- **Problem**: Lines below that include the word "mfrakH" should each be copied.

### Data to examine ###

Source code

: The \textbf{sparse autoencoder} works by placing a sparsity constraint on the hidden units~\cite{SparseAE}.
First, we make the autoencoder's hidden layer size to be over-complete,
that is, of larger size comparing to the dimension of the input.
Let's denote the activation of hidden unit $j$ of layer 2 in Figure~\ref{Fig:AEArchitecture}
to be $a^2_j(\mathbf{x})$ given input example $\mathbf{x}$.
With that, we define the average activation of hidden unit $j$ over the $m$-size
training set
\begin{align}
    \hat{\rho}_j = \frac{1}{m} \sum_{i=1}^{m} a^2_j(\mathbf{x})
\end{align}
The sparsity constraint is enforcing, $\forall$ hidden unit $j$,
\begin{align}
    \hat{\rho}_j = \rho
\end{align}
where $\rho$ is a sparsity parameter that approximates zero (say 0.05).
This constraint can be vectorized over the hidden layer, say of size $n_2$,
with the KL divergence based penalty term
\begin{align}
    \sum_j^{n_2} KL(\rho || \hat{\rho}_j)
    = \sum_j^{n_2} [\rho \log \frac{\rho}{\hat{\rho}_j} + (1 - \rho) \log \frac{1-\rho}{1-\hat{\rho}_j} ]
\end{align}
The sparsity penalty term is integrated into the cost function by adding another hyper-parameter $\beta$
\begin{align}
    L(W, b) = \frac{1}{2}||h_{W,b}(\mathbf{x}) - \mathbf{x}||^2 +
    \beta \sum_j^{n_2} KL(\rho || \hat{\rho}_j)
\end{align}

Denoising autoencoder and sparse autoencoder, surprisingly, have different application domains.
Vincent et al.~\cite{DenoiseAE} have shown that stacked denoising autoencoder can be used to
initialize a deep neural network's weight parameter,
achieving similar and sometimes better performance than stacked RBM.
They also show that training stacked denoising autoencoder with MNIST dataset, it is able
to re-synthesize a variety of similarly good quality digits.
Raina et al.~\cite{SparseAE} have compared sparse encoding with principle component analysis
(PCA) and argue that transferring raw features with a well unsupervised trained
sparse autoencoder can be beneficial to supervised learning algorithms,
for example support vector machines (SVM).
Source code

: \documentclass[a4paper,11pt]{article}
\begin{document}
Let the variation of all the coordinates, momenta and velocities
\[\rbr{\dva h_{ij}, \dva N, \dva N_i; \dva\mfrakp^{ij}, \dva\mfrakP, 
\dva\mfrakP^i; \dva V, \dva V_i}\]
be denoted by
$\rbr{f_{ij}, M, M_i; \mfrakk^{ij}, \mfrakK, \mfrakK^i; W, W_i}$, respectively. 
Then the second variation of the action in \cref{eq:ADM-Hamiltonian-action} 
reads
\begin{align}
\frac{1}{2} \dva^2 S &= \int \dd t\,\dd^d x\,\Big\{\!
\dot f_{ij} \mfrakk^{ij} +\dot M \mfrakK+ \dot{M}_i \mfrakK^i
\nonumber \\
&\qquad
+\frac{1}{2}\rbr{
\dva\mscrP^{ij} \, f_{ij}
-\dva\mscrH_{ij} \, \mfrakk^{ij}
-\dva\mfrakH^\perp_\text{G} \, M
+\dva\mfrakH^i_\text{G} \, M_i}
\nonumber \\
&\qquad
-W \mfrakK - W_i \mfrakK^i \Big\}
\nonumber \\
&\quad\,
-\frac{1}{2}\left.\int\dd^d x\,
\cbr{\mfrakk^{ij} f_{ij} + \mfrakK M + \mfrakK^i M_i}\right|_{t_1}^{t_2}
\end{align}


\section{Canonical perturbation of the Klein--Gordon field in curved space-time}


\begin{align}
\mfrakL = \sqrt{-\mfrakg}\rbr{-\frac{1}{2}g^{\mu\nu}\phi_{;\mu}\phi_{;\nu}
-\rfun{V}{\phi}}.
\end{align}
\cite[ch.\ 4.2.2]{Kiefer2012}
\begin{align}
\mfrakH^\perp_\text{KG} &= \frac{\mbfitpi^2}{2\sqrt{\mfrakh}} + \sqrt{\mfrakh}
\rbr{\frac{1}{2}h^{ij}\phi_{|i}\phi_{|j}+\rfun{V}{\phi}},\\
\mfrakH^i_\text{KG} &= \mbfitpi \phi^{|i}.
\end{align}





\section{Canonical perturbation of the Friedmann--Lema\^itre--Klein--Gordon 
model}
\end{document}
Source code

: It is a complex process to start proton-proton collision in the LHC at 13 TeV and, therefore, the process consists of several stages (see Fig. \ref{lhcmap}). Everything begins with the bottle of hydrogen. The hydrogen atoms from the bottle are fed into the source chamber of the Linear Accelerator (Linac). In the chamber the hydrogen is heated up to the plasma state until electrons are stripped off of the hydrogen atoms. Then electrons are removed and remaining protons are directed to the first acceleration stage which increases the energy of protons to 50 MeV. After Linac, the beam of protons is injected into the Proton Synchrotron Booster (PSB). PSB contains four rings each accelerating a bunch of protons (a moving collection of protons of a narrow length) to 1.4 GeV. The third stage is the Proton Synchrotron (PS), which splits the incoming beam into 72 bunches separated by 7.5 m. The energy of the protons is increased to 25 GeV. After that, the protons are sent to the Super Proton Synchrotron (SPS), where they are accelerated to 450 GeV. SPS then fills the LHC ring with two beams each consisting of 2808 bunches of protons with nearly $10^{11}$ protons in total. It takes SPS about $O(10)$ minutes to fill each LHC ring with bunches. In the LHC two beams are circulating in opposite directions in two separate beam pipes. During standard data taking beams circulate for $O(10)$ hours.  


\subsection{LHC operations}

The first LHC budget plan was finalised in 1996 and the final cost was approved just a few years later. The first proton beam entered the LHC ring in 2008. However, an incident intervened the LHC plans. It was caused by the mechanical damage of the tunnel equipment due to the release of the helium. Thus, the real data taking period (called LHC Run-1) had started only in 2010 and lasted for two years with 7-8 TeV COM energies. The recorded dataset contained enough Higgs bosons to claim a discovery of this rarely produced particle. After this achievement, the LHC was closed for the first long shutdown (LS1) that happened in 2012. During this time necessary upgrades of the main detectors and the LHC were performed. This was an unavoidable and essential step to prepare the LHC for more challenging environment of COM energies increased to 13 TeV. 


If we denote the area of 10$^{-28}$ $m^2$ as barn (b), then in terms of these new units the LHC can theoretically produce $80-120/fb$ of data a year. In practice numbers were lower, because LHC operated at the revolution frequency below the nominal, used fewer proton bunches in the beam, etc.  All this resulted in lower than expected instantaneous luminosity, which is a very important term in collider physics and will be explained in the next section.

###

- **Exercise response**:
-\dva\mfrakH^\perp_\text{G} \, M
+\dva\mfrakH^i_\text{G} \, M_i}
\mfrakH^\perp_\text{KG} &= \frac{\mbfitpi^2}{2\sqrt{\mfrakh}} + \sqrt{\mfrakh}
\mfrakH^i_\text{KG} &= \mbfitpi \phi^{|i}.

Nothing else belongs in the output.